• [Exercise]: Where a line in the entries below contains the word "frac", it counts; give the total by itself.

• [Records for this exercise]:
+++++

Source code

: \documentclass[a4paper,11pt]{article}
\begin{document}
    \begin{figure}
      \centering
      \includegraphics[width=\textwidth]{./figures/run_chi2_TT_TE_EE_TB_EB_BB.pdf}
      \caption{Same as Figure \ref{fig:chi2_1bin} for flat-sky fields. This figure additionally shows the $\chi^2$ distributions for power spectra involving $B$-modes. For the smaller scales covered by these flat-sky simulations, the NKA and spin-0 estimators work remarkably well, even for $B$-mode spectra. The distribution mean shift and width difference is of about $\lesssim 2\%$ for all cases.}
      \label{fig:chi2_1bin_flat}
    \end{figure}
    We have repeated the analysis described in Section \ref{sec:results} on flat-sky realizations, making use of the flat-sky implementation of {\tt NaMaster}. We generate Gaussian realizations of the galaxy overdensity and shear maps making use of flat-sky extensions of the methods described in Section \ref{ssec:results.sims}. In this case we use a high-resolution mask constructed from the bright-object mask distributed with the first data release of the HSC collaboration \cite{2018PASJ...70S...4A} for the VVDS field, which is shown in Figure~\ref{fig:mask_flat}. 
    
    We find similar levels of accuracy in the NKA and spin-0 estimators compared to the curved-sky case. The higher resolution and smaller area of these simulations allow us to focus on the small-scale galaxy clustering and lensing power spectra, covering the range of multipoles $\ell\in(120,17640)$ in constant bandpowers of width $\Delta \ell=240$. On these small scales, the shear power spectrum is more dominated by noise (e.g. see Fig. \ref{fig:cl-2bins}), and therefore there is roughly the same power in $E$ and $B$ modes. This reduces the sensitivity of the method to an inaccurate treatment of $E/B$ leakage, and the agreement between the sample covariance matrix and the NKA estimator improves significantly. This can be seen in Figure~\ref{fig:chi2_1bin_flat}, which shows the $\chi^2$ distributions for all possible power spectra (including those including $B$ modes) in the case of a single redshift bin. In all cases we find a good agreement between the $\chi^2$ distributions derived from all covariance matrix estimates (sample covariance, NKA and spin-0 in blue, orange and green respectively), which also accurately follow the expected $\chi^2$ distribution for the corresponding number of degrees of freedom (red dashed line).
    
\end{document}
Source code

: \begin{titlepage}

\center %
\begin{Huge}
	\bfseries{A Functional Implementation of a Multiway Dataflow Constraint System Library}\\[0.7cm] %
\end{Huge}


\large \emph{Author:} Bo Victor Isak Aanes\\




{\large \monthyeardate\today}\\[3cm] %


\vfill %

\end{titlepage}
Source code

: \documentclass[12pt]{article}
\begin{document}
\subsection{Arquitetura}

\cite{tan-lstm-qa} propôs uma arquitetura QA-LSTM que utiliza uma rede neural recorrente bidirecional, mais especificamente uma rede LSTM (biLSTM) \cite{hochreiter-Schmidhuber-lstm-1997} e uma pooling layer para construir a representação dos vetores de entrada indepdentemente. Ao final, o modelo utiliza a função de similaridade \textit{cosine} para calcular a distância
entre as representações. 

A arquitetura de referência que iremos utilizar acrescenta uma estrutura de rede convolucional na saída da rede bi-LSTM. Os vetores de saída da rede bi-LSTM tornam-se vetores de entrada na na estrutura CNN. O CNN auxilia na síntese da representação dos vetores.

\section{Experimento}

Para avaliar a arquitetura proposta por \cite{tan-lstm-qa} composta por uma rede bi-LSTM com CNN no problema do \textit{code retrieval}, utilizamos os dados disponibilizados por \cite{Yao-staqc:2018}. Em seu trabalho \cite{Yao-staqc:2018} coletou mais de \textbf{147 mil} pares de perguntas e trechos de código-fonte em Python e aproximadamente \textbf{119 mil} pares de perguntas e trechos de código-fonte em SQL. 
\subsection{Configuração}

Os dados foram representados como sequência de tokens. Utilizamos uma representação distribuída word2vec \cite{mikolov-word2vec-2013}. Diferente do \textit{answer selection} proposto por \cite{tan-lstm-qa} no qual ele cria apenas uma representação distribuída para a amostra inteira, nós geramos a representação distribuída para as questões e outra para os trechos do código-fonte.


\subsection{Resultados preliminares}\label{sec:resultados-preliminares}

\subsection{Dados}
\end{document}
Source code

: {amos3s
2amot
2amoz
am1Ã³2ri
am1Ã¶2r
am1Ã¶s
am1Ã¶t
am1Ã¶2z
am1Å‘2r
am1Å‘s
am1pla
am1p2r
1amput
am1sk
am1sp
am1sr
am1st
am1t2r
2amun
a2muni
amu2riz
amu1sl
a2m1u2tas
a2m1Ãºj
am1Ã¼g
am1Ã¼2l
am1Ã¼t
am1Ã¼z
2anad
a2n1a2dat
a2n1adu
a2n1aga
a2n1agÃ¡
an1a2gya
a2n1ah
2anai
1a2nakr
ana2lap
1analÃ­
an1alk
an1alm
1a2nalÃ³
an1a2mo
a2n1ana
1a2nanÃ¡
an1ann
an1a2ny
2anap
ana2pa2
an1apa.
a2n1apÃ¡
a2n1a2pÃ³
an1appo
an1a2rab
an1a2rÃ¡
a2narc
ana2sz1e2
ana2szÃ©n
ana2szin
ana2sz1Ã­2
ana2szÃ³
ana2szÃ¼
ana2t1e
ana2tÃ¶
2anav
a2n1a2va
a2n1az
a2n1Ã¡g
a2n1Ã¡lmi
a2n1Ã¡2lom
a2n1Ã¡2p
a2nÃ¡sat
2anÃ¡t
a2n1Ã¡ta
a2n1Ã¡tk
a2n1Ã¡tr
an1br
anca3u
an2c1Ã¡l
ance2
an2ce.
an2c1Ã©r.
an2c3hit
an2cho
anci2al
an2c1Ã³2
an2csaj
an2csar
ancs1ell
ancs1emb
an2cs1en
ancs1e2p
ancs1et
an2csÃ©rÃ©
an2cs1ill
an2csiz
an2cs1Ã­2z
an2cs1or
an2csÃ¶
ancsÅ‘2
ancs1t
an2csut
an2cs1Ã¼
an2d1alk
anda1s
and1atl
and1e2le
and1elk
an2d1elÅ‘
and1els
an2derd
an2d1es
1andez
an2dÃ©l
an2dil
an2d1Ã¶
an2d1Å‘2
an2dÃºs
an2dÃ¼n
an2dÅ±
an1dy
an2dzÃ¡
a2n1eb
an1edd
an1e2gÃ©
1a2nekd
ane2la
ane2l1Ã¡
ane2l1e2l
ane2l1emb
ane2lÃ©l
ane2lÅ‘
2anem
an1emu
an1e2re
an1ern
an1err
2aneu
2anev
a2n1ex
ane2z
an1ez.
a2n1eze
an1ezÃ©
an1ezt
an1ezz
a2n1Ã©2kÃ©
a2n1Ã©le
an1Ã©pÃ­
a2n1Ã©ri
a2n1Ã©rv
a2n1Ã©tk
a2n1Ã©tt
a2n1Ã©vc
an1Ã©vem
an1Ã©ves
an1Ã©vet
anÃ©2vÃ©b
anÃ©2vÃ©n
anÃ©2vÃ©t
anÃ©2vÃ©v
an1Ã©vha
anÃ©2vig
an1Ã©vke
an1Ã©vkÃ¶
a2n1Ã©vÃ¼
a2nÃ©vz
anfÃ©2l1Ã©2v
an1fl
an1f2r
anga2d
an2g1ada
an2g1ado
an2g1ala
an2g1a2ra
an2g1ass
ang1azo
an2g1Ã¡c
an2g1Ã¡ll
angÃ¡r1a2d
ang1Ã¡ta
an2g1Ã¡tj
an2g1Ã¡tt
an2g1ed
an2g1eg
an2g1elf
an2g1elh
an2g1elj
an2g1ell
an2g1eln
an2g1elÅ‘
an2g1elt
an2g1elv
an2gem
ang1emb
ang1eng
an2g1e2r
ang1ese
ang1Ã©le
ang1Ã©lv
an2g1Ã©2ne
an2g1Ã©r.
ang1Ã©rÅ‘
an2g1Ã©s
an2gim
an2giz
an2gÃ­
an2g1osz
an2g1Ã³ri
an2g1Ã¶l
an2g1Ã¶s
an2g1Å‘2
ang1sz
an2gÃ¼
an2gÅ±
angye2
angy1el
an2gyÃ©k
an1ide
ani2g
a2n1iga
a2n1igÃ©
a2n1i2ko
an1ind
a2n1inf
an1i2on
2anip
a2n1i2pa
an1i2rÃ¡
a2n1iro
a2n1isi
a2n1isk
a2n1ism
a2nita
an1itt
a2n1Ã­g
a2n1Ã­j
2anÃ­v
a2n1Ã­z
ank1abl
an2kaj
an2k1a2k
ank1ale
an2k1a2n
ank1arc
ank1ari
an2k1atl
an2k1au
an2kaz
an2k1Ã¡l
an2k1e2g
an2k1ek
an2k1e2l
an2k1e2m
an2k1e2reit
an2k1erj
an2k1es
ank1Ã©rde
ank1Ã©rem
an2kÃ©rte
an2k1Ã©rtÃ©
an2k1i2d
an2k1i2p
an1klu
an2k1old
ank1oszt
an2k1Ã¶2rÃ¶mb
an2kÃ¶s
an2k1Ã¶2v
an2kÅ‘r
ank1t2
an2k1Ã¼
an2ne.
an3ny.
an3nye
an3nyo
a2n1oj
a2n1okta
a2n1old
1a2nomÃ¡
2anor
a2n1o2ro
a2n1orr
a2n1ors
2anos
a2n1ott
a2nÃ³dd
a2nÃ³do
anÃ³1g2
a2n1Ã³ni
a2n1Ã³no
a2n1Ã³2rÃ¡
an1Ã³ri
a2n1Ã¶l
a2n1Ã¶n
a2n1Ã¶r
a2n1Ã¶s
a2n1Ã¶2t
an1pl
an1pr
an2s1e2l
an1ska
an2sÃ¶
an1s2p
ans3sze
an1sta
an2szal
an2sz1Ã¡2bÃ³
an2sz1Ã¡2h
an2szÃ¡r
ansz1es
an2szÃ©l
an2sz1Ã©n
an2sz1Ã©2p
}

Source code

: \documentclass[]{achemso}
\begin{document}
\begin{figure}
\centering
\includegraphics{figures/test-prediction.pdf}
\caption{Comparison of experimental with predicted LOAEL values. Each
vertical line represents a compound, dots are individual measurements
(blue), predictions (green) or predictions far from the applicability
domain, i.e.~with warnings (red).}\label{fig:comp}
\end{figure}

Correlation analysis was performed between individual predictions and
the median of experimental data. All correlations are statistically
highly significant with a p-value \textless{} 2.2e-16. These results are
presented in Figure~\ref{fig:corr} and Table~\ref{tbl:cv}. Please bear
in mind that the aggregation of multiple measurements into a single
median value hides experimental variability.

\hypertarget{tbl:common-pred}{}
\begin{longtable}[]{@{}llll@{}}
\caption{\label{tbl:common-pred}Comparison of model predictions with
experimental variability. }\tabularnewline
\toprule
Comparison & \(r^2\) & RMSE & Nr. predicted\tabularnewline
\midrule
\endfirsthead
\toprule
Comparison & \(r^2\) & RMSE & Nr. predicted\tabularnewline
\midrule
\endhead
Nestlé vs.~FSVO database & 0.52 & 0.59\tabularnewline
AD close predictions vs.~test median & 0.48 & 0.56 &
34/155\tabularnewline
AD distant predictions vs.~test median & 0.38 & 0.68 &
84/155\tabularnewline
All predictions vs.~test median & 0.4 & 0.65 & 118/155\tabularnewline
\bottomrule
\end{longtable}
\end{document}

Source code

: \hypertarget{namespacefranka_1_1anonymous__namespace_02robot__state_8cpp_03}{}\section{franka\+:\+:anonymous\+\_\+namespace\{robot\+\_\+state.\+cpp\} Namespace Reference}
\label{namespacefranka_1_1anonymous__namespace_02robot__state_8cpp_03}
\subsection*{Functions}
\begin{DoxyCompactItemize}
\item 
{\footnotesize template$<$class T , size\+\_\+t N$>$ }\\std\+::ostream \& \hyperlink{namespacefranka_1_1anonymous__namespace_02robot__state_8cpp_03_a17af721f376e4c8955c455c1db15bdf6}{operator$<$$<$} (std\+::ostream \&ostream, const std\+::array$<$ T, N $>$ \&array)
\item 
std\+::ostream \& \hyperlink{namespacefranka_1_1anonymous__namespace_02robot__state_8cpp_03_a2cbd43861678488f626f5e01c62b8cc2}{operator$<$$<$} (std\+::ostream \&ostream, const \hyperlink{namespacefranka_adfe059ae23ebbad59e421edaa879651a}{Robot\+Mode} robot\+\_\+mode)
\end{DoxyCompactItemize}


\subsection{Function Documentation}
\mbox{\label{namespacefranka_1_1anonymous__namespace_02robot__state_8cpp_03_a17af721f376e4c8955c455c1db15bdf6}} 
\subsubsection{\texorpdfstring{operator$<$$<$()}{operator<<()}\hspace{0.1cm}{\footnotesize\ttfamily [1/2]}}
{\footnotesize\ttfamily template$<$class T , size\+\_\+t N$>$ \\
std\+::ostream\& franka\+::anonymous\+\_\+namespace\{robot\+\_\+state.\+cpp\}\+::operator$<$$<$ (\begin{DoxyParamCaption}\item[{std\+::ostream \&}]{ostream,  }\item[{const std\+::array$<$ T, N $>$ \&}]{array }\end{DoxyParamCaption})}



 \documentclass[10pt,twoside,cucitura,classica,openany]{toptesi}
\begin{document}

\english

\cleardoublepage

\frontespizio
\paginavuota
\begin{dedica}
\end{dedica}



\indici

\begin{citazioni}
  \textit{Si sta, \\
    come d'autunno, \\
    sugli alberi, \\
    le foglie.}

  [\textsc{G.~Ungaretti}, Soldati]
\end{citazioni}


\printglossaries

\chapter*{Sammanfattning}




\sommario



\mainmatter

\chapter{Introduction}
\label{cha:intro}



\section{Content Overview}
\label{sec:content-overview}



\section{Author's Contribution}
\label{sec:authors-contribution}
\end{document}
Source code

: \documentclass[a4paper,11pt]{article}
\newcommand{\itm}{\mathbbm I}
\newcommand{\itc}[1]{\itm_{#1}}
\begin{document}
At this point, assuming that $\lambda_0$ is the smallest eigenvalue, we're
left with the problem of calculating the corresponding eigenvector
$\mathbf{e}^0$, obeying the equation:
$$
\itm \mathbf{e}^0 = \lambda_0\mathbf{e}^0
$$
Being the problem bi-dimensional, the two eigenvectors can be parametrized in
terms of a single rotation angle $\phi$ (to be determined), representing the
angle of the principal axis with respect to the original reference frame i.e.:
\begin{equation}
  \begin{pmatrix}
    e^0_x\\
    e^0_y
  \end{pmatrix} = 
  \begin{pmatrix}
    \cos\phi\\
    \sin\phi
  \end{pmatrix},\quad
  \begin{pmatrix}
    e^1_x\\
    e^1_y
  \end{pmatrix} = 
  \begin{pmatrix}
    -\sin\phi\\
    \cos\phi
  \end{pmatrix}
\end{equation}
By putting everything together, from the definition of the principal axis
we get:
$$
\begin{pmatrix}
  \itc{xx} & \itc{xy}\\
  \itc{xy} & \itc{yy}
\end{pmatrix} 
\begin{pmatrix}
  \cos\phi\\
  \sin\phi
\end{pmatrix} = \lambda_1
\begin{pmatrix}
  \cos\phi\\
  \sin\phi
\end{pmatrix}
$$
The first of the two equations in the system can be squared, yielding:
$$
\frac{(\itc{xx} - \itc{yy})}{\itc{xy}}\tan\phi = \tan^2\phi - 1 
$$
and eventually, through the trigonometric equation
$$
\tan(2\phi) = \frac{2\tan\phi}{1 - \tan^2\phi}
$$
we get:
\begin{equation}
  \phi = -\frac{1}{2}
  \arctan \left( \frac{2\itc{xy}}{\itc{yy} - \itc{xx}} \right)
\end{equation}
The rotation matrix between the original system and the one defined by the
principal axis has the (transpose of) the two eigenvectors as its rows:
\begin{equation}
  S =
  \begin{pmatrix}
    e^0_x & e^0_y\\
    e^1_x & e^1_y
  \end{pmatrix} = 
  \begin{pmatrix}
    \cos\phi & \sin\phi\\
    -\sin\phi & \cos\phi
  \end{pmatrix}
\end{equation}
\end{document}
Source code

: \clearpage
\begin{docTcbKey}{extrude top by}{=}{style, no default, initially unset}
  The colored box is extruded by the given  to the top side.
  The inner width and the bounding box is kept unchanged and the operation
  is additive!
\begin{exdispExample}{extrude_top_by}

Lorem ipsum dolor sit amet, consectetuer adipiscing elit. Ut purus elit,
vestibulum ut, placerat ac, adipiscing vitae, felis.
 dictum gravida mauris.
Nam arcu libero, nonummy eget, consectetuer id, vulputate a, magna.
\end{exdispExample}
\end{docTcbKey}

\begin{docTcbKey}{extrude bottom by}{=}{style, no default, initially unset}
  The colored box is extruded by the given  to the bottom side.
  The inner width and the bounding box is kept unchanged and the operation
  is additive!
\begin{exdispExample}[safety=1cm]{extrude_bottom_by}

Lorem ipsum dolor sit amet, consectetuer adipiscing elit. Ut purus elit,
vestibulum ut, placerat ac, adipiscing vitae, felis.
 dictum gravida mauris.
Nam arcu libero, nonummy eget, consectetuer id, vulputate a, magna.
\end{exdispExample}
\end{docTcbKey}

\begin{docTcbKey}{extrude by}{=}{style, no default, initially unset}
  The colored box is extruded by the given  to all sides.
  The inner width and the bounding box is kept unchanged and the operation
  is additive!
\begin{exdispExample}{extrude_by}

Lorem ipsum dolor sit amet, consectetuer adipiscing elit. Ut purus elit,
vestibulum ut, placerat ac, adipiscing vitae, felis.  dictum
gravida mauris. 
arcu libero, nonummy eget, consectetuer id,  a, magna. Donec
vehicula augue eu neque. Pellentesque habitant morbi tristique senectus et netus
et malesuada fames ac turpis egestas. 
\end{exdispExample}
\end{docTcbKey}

+++++

• [Exercise answer]: 4